Resilience & observability

def on_usage(resp):                         # per-model token breakdown for monitoring
    for rec in resp.usage_records:
        metrics.incr(f"{rec.provider}:{rec.model}", rec.usage.output_tokens)

router = Router.from_toml("maslul.toml", on_complete=on_usage)

Transient errors (RateLimited, Timeout) retry with exponential backoff; on persistent failure the request falls back to the next-higher tier — which may be a different provider, giving you cross-provider failover for free. AuthError fails fast.
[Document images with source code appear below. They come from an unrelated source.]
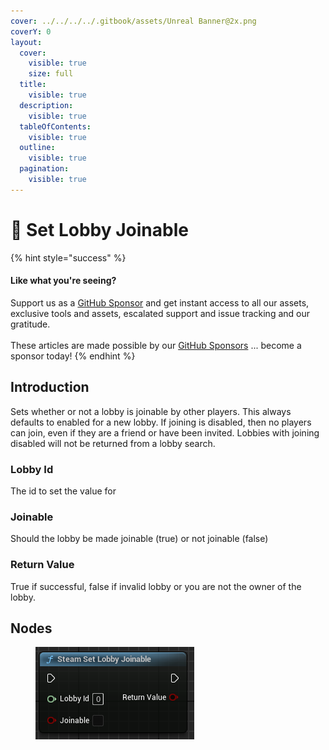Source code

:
 ```yaml
---
cover: ../../../../.gitbook/assets/Unreal Banner@2x.png
coverY: 0
layout:
  cover:
    visible: true
    size: full
  title:
    visible: true
  description:
    visible: true
  tableOfContents:
    visible: true
  outline:
    visible: true
  pagination:
    visible: true
---
```


# 🔵 Set Lobby Joinable

{% hint style="success" %}
#### Like what you're seeing?

Support us as a [GitHub Sponsor](../../../../become-a-sponsor/) and get instant access to all our assets, exclusive tools and assets, escalated support and issue tracking and our gratitude.\
\
These articles are made possible by our [GitHub Sponsors](../../../../become-a-sponsor/) ... become a sponsor today!
{% endhint %}

## Introduction

Sets whether or not a lobby is joinable by other players. This always defaults to enabled for a new lobby. If joining is disabled, then no players can join, even if they are a friend or have been invited. Lobbies with joining disabled will not be returned from a lobby search.

### Lobby Id

The id to set the value for

### Joinable

Should the lobby be made joinable (true) or not joinable (false)

### Return Value

True if successful, false if invalid lobby or you are not the owner of the lobby.

## Nodes

<figure><img src="../../../../.gitbook/assets/image (11) (1) (1) (1).png" alt=""><figcaption></figcaption></figure>
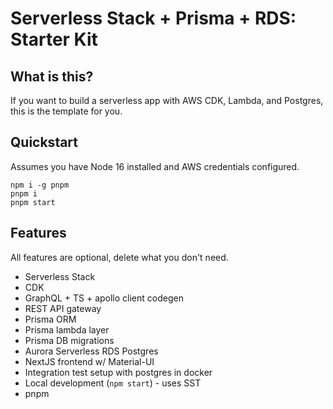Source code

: # Serverless Stack + Prisma + RDS: Starter Kit

## What is this?

If you want to build a serverless app with AWS CDK, Lambda, and Postgres, this is the template for you.

## Quickstart

Assumes you have Node 16 installed and AWS credentials configured.

```shell
npm i -g pnpm
pnpm i
pnpm start
```

## Features

All features are optional, delete what you don't need.

- Serverless Stack
- CDK
- GraphQL + TS + apollo client codegen
- REST API gateway
- Prisma ORM
- Prisma lambda layer
- Prisma DB migrations
- Aurora Serverless RDS Postgres
- NextJS frontend w/ Material-UI
- Integration test setup with postgres in docker
- Local development (`npm start`) - uses SST
- pnpm
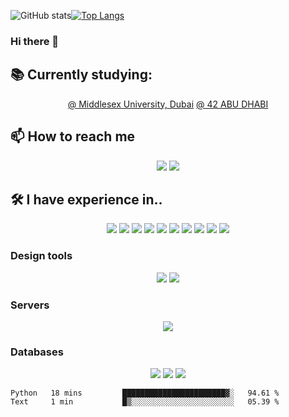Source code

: ![GitHub stats](https://github-readme-stats.vercel.app/api?username=iikyc&show_icons=true&theme=dark)[![Top Langs](https://github-readme-stats.vercel.app/api/top-langs/?username=iikyc&theme=dark)](https://github.com/anuraghazra/github-readme-stats)

### Hi there 👋

## 📚 Currently studying:
<p align="center">
<a href="https://www.mdx.ac.ae">@ Middlesex University, Dubai</a>
<a href="https://42abudhabi.ae">@ 42 ABU DHABI</a>
</p>

## 📫 How to reach me

<p align="center">
<a href="https://instagram.com/iikyc"><img src="https://img.shields.io/badge/<iikyc>%20-%23E4405F.svg?&style=for-the-badge&logo=Instagram&logoColor=white"/></a>
<a href="https://instagram.com//swiftbyk"><img src="https://img.shields.io/badge/<swiftbyk>%20-%23E4405F.svg?&style=for-the-badge&logo=Instagram&logoColor=white"/></a>
</p>

## 🛠 I have experience in..

<div align="center">
<img src="https://img.shields.io/badge/javascript%20-%23323330.svg?&style=for-the-badge&logo=javascript&logoColor=%23F7DF1E"/>

<img src="https://img.shields.io/badge/html5%20-%23E34F26.svg?&style=for-the-badge&logo=html5&logoColor=white"/>

<img src="https://img.shields.io/badge/css3%20-%231572B6.svg?&style=for-the-badge&logo=css3&logoColor=white"/>

<img src="https://img.shields.io/badge/python%20-%2314354C.svg?&style=for-the-badge&logo=python&logoColor=white"/>

<img src="https://img.shields.io/badge/c%20-%2300599C.svg?&style=for-the-badge&logo=c&logoColor=white"/>

<img src="https://img.shields.io/badge/c++%20-%2300599C.svg?&style=for-the-badge&logo=c%2B%2B&ogoColor=white"/>

<img src="https://img.shields.io/badge/java-%23ED8B00.svg?&style=for-the-badge&logo=java&logoColor=white"/>

<img src="https://img.shields.io/badge/swift-%23FA7343.svg?&style=for-the-badge&logo=swift&logoColor=white"/>

<img src="https://img.shields.io/badge/markdown-%23000000.svg?&style=for-the-badge&logo=markdown&logoColor=white"/>

<img src="https://img.shields.io/badge/shell_script%20-%23121011.svg?&style=for-the-badge&logo=gnu-bash&logoColor=white"/>
</div>

### Design tools

<div align="center">
<img src="https://img.shields.io/badge/adobe%20photoshop%20-%2331A8FF.svg?&style=for-the-badge&logo=adobe%20photoshop&logoColor=white"/>

<img src="https://img.shields.io/badge/figma%20-%23F24E1E.svg?&style=for-the-badge&logo=figma&logoColor=white"/>
</div>

### Servers

<div align="center">
<img src="https://img.shields.io/badge/apache%20-%23D42029.svg?&style=for-the-badge&logo=apache&logoColor=white"/>
</div>

### Databases
<div align="center">
<img src="https://img.shields.io/badge/mysql-%2300f.svg?&style=for-the-badge&logo=mysql&logoColor=white"/>

<img src="https://img.shields.io/badge/docker%20-%230db7ed.svg?&style=for-the-badge&logo=docker&logoColor=white"/>

<img src="https://img.shields.io/badge/kubernetes%20-%23326ce5.svg?&style=for-the-badge&logo=kubernetes&logoColor=white"/>

</div>

<!--START_SECTION:waka-->
```text
Python   18 mins         ███████████████████████▓░   94.61 % 
Text     1 min           █▒░░░░░░░░░░░░░░░░░░░░░░░   05.39 % 
```
<!--END_SECTION:waka-->
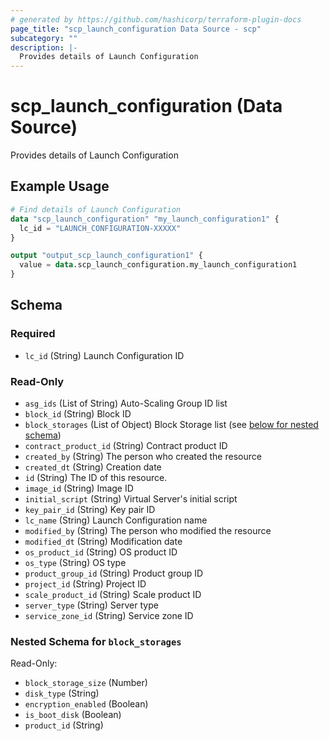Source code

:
 ```yaml
---
# generated by https://github.com/hashicorp/terraform-plugin-docs
page_title: "scp_launch_configuration Data Source - scp"
subcategory: ""
description: |-
  Provides details of Launch Configuration
---
```


# scp_launch_configuration (Data Source)

Provides details of Launch Configuration

## Example Usage

```terraform
# Find details of Launch Configuration
data "scp_launch_configuration" "my_launch_configuration1" {
  lc_id = "LAUNCH_CONFIGURATION-XXXXX"
}

output "output_scp_launch_configuration1" {
  value = data.scp_launch_configuration.my_launch_configuration1
}
```

<!-- schema generated by tfplugindocs -->
## Schema

### Required

- `lc_id` (String) Launch Configuration ID

### Read-Only

- `asg_ids` (List of String) Auto-Scaling Group ID list
- `block_id` (String) Block ID
- `block_storages` (List of Object) Block Storage list (see [below for nested schema](#nestedatt--block_storages))
- `contract_product_id` (String) Contract product ID
- `created_by` (String) The person who created the resource
- `created_dt` (String) Creation date
- `id` (String) The ID of this resource.
- `image_id` (String) Image ID
- `initial_script` (String) Virtual Server's initial script
- `key_pair_id` (String) Key pair ID
- `lc_name` (String) Launch Configuration name
- `modified_by` (String) The person who modified the resource
- `modified_dt` (String) Modification date
- `os_product_id` (String) OS product ID
- `os_type` (String) OS type
- `product_group_id` (String) Product group ID
- `project_id` (String) Project ID
- `scale_product_id` (String) Scale product ID
- `server_type` (String) Server type
- `service_zone_id` (String) Service zone ID

<a id="nestedatt--block_storages"></a>
### Nested Schema for `block_storages`

Read-Only:

- `block_storage_size` (Number)
- `disk_type` (String)
- `encryption_enabled` (Boolean)
- `is_boot_disk` (Boolean)
- `product_id` (String)



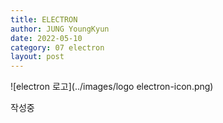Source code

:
 ```yaml
---
title: ELECTRON
author: JUNG YoungKyun
date: 2022-05-10
category: 07 electron
layout: post
---
```


![electron 로고](../images/logo electron-icon.png)

작성중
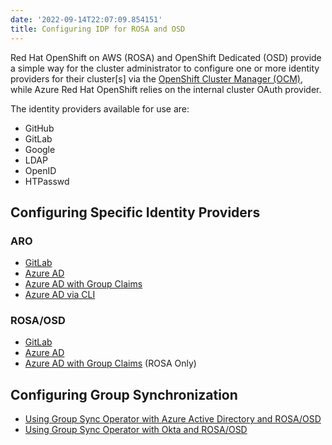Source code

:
 ```yaml
---
date: '2022-09-14T22:07:09.854151'
title: Configuring IDP for ROSA and OSD
---
```


Red Hat OpenShift on AWS (ROSA) and OpenShift Dedicated (OSD) provide a simple way for the cluster administrator to configure one or more identity providers for their cluster[s] via the [OpenShift Cluster Manager (OCM)](https://console.redhat.com/openshift), while Azure Red Hat OpenShift relies on the internal cluster OAuth provider.

The identity providers available for use are:

+ GitHub
+ GitLab
+ Google
+ LDAP
+ OpenID
+ HTPasswd

## Configuring Specific Identity Providers

### ARO
* [GitLab](./gitlab-aro)
* [Azure AD](./azuread-aro)
* [Azure AD with Group Claims](./group-claims/aro)
* [Azure AD via CLI](./azuread-aro-cli)

### ROSA/OSD

* [GitLab](./gitlab)
* [Azure AD](./azuread)
* [Azure AD with Group Claims](./group-claims/rosa) (ROSA Only)

## Configuring Group Synchronization

* [Using Group Sync Operator with Azure Active Directory and ROSA/OSD](./docs/idp/az-ad-grp-sync)
* [Using Group Sync Operator with Okta and ROSA/OSD](./docs/idp/okta-grp-sync)
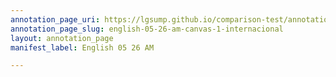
 ```yaml
---
annotation_page_uri: https://lgsump.github.io/comparison-test/annotations/english-05-26-am-canvas-1-internacional.json
annotation_page_slug: english-05-26-am-canvas-1-internacional
layout: annotation_page
manifest_label: English 05 26 AM

---
```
Hooks: on_route (the RoutingDecision), on_complete (the final Response with usage_records), on_error (each failed attempt).

Build a router with missing_provider="degrade" and any tier whose provider isn't configured (e.g. a Grok tier with no XAI_API_KEY) falls back to the nearest available tier instead of erroring — so one config runs across deploys that have different keys.

Cost cache

A [maslul.cache] config returns a prior Response instead of calling a model — exact (identical request) or semantic (nearest request above a cosine threshold, using an embedder you inject, since maslul ships no embeddings). A hit comes back with cached=True and zeroed usage, so monitoring sees the saving. Tool-using requests are never cached.

[maslul.cache]
mode = "semantic"          # off | exact | semantic
max_entries = 1000
ttl_seconds = 86400
similarity_threshold = 0.95
router = Router.from_toml("maslul.toml", embed=my_async_embed)   # embed only needed for semantic

Configuration

A TOML file (or a plain dictRouter(config={...})):

[maslul]
strategy = "route_default"        # route_default | classify | classify_and_answer | verify_cascade
default_level = "hard"            # default-to-capable for the ambiguous middle
min_tokens_to_classify = 40       # CLASSIFY budget guard
request_timeout = 60              # per-call seconds (optional)
max_retries = 2
fallback = true                   # escalate to a higher tier on persistent failure

[maslul.tiers.simple]
provider = "gemini"
model = "gemini-2.5-flash-lite"
[maslul.tiers.medium]
model = "anthropic:claude-haiku-4-5"   # or the provider:model shorthand
[maslul.tiers.hard]
model = "anthropic:claude-sonnet-4-6"

[maslul.classifier]               # required for the classify strategies
model = "anthropic:claude-haiku-4-5"

[maslul.providers.anthropic]
api_key_env = "ANTHROPIC_API_KEY"      # secrets by env-var name, never inlined
[maslul.providers.gemini]
vertex_project = "my-gcp-project"      # Vertex AI + Application Default Credentials (no key)
vertex_location = "global"
[maslul.providers.grok]
api_key_env = "XAI_API_KEY"

Pointing a capability at a different model or provider is a one-line config change — no code deploy. Providers can also be injected directly (Router(config, providers={...})) for tests or custom wiring.

Providers

Provider SDK (extra) Auth
anthropic anthropic ANTHROPIC_API_KEY
gemini google-genai Vertex AI + ADC (vertex_project), or a Gemini Developer API key
grok xai-sdk XAI_API_KEY
openai openai OPENAI_API_KEY

Status

Beta (0.2.x), fully typed (py.typed), async-first. Routing, tool use, structured output, vision, web search across all three providers (web_search=True), the four strategies, and retry/fallback resilience are implemented and exercised against live APIs.